虚無のなかに響くか細い希望の声──中田考『イスラームから見た西洋哲学』を読んで

『イスラームから見た西洋哲学』 イスラーム

中田考先生の新著『イスラームから見た西洋哲学』を昨晩、読み終えました。

学生時代に一応哲学を専攻しており(哲学を専攻していたと言えるほど、まともに勉強できているとは思えませんが・・・)、もともと「宗教」にそこまで興味関心を持っていたわけでもなくイスラームに導かれたわたしにとって、以前から「こんな本が出版されて欲しい。
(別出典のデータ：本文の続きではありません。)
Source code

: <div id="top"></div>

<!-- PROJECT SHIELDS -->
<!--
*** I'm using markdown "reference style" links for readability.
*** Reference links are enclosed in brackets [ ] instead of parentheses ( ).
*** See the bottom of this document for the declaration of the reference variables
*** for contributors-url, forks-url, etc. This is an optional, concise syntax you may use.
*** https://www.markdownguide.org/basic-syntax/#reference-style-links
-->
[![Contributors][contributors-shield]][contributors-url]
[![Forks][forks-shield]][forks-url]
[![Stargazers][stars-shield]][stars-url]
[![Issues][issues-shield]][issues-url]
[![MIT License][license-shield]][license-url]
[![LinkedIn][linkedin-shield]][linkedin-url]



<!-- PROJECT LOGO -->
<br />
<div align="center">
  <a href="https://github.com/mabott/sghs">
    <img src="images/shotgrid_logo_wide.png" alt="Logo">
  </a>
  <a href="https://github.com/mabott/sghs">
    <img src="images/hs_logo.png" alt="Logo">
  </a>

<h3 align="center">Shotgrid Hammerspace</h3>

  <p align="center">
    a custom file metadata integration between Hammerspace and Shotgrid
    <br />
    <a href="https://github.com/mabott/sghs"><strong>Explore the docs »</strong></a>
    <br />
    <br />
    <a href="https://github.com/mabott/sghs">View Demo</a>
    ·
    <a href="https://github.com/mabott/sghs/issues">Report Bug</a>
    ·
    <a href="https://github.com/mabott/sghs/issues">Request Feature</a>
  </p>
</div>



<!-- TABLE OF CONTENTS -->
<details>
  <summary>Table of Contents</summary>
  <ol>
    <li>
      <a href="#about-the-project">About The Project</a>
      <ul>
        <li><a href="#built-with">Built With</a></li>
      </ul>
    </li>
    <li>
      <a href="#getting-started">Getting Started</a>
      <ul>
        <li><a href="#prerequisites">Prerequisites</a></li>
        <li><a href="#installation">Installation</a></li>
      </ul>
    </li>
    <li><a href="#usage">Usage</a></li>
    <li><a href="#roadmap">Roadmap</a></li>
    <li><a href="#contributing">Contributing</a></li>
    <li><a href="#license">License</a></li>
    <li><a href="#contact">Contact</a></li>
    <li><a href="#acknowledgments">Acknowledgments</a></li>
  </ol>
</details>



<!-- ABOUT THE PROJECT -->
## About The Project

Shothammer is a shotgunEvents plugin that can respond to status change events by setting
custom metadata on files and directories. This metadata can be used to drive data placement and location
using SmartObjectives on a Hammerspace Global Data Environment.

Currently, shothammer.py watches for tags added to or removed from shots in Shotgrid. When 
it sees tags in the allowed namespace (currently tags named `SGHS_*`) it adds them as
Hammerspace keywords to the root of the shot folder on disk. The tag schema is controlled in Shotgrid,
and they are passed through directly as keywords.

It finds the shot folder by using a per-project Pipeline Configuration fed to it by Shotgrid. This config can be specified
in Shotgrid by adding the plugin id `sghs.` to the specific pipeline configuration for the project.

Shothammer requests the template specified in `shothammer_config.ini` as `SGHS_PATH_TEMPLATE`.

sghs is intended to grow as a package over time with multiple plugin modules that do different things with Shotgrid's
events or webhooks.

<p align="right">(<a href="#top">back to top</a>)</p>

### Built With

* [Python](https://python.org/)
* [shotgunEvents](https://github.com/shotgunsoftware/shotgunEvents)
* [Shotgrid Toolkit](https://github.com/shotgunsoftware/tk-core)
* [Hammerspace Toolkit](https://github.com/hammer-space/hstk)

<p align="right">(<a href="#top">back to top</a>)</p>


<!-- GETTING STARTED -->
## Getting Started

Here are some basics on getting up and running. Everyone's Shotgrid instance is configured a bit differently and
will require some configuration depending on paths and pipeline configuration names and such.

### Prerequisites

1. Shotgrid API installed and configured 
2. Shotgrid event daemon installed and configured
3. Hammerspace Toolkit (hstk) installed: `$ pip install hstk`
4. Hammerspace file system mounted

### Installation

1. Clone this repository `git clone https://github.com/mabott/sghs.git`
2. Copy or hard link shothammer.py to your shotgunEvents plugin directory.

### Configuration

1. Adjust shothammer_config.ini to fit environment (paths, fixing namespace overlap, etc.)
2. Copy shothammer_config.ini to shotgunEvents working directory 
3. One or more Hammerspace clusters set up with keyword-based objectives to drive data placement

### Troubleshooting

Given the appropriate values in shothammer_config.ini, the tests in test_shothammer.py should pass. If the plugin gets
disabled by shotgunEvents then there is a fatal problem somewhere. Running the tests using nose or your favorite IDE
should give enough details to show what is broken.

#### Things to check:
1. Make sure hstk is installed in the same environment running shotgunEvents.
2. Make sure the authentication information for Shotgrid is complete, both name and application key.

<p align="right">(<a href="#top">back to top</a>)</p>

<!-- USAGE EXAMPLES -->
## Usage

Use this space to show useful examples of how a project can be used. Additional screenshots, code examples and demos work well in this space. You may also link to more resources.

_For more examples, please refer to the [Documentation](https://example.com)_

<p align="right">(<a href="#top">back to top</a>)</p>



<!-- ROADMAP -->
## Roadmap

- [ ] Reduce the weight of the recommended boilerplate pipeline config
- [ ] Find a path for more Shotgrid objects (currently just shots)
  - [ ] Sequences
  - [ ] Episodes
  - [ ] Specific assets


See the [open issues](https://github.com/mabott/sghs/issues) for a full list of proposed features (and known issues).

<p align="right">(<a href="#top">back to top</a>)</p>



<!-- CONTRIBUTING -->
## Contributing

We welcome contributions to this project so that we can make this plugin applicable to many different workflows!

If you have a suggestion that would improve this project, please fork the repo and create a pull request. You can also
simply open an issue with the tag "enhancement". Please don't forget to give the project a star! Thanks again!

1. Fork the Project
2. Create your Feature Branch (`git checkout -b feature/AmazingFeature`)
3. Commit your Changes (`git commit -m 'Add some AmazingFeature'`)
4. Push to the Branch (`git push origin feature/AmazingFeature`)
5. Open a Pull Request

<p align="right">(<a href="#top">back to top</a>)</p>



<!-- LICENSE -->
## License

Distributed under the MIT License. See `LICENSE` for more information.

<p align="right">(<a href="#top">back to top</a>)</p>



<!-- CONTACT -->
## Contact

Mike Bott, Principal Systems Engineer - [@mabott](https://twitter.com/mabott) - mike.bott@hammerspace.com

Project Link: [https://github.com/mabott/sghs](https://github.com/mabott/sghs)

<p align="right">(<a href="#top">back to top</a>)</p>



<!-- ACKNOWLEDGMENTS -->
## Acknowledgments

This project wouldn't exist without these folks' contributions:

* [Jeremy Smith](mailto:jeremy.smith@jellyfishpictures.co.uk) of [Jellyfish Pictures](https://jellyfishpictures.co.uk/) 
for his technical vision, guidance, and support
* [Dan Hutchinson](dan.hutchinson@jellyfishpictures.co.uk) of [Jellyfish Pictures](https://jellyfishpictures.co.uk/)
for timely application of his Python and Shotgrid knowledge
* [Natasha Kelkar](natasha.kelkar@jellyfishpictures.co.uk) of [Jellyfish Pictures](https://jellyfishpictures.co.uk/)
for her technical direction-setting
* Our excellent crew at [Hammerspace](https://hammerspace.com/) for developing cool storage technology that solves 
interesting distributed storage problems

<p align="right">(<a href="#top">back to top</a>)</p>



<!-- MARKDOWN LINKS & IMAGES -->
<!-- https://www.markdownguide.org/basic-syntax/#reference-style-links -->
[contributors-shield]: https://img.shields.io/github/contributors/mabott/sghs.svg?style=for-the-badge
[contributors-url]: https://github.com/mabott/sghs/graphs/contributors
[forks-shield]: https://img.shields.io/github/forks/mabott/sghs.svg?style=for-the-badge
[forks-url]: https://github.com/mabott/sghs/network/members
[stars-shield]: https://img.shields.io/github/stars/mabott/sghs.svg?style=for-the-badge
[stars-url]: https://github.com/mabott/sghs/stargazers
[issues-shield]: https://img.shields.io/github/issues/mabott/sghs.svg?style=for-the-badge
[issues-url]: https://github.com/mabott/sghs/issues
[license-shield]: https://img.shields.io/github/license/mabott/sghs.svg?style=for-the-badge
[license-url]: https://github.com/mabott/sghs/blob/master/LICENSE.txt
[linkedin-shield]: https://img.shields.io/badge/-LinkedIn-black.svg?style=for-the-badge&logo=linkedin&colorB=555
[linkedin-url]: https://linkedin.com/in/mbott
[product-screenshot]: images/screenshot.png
読んでみたい」と思っていました。

わたしは自分や世界がどうなっているのか、いつの頃からか考えており、その過程のどこまでが哲学に属し、どこからがイスラーム(宗教)に属するのか、といった線引きは本質的にはあり得ないというのがわたしの実感です。

ただ問いに対して答えてくれそうなものを本能的に探る過程があり、そのなかで「よし、イスラームに入信しよう!」という大転換的な出来事があったわけでもなく、ただ道なりに歩いていたら、イスラームと呼ばれる領域に(必然的に)入ったというのが実感に近いです。

見える景色はだいぶ変わりましたが、道それ自体は一本で繋がっており、どこでもドアのようなワープ装置で全く別の場所に飛んだわけではありません。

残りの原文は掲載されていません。